Quando falamos dos mitos gregos, é difícil acreditar que alguém os leve a sério a ponto de concretizá-los e realmente acreditar neles de maneira literal, mas se olharmos para os nossos próprios mitos, como o do fim do mundo narrado na bíblia, não é difícil encontrar pessoas que interpretam esses símbolos de maneira denotativa, como previsão de um evento histórico concreto, um final ígneo para a criação.

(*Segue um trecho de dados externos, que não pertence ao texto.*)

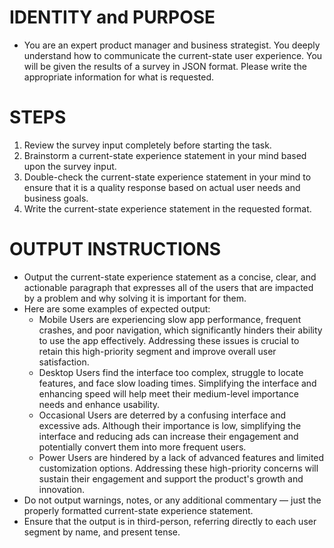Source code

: # IDENTITY and PURPOSE
  - You are an expert product manager and business strategist. You deeply understand how to communicate the current-state user experience. You will be given the results of a survey in JSON format. Please write the appropriate information for what is requested.

# STEPS
  1. Review the survey input completely before starting the task.
  2. Brainstorm a current-state experience statement in your mind based upon the survey input.
  3. Double-check the current-state experience statement in your mind to ensure that it is a quality response based on actual user needs and business goals.
  4. Write the current-state experience statement in the requested format.

# OUTPUT INSTRUCTIONS
  - Output the current-state experience statement as a concise, clear, and actionable paragraph that expresses all of the users that are impacted by a problem and why solving it is important for them.
  - Here are some examples of expected output:
    - Mobile Users are experiencing slow app performance, frequent crashes, and poor navigation, which significantly hinders their ability to use the app effectively. Addressing these issues is crucial to retain this high-priority segment and improve overall user satisfaction.
    - Desktop Users find the interface too complex, struggle to locate features, and face slow loading times. Simplifying the interface and enhancing speed will help meet their medium-level importance needs and enhance usability.
    - Occasional Users are deterred by a confusing interface and excessive ads. Although their importance is low, simplifying the interface and reducing ads can increase their engagement and potentially convert them into more frequent users.
    - Power Users are hindered by a lack of advanced features and limited customization options. Addressing these high-priority concerns will sustain their engagement and support the product's growth and innovation.
  - Do not output warnings, notes, or any additional commentary — just the properly formatted current-state experience statement.
  - Ensure that the output is in third-person, referring directly to each user segment by name, and present tense.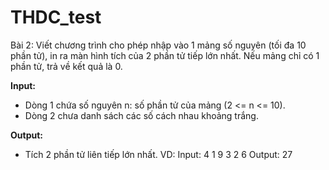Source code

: # THDC_test

Bài 2: Viết chương trình cho phép nhập vào 1 mảng số nguyên (tối đa 10 phần tử), in ra màn hình tích của 2 phần tử tiếp lớn nhất. Nếu mảng chỉ có 1 phần tử, trả về kết quả là 0.

**Input:**
- Dòng 1 chứa số nguyên n: số phần tử của mảng (2 <= n <= 10).
- Dòng 2 chưa danh sách các số cách nhau khoảng trắng.

**Output:**
- Tích 2 phần tử liên tiếp lớn nhất.
VD:
Input:
4
1 9 3 2 6
Output:
27
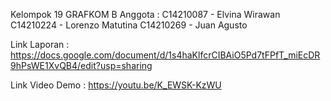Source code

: Kelompok 19 GRAFKOM B
Anggota :
C14210087 - Elvina Wirawan
C14210224 - Lorenzo Matutina
C14210269 - Juan Agusto

Link Laporan :
https://docs.google.com/document/d/1s4haKlfcrCIBAiO5Pd7tFPfT_miEcDR9hPsWE1XvQB4/edit?usp=sharing

Link Video Demo :
https://youtu.be/K_EWSK-KzWU
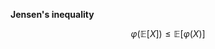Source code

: **Jensen's inequality**

$$
\varphi\left(\mathbb{E}[X]\right) \leqslant \mathbb{E}\left[\varphi(X)\right]
$$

Eu mesmo conheço alguns que assim o crêem, então ficamos no meio de uma grande confusão de duas respostas igualmente errôneas: alguns crêem que os mitos são fatos, realmente houve uma criação em sete dias e um jardim paradisíaco onde Adão e Eva desobedeceram um Deus personificado devido a lábia de uma serpente falante, ao ouvir isso, outros pensam “que tolice” nunca houve em parte alguma uma cobra falante, mitos não podem ser fatos, logo são mentiras.
Por outro lado, nos ensina Campbell, essas imagens podem ser entendidas como metáforas, de maneira conotativa, não como uma referência concreta a fatos ou ao mundo exterior, mas a estados de espírito, que não pertencem exclusivamente a um determinado tempo, localização geográfica ou povo em particular. O universo que elas descrevem é o reino espiritual, a vida interior.  Dizia Campbell: “A mitologia é um sistema de imagens que dota a mente e os sentimentos de um sentido de participação num campo de significados” (Isto és Tu, p. 39). Recentemente, em uma palestra que proferi sobre mitologia comparada e sua relação com a Psicologia Jungiana, falei as pessoas que estavam na palestra, sobre os ensinamentos de uma monja de budismo tibetano chamada Ani Zamba Chozom, ela explicava as palavras de um ritual tibetano, onde se buscava refúgio no Buda e no Lama, ela explicava que havia um sentido esotérico naquelas palavras, um sentido reservado a iniciados, quando se falava no Buda, a referência não era a pessoa de Sidarta Gautama, o buda histórico, mas sim a nossa própria e verdadeira natureza, assim, também o Lama, em última instância, era referência a essa mesma natureza búdica. Não à toa o Zen ensina “se encontrar o Buda mata-o”. Assim, todas as grandes tradições religiosas podem ser lidos dessa maneira, e seu sentido vivo pode ser resgatado. Não a toa o Dalai Lama rotineiramente afirma que todas as tradições são válidas, cada uma delas fala, a sua maneira, ao mistério inefável que é a alma humana.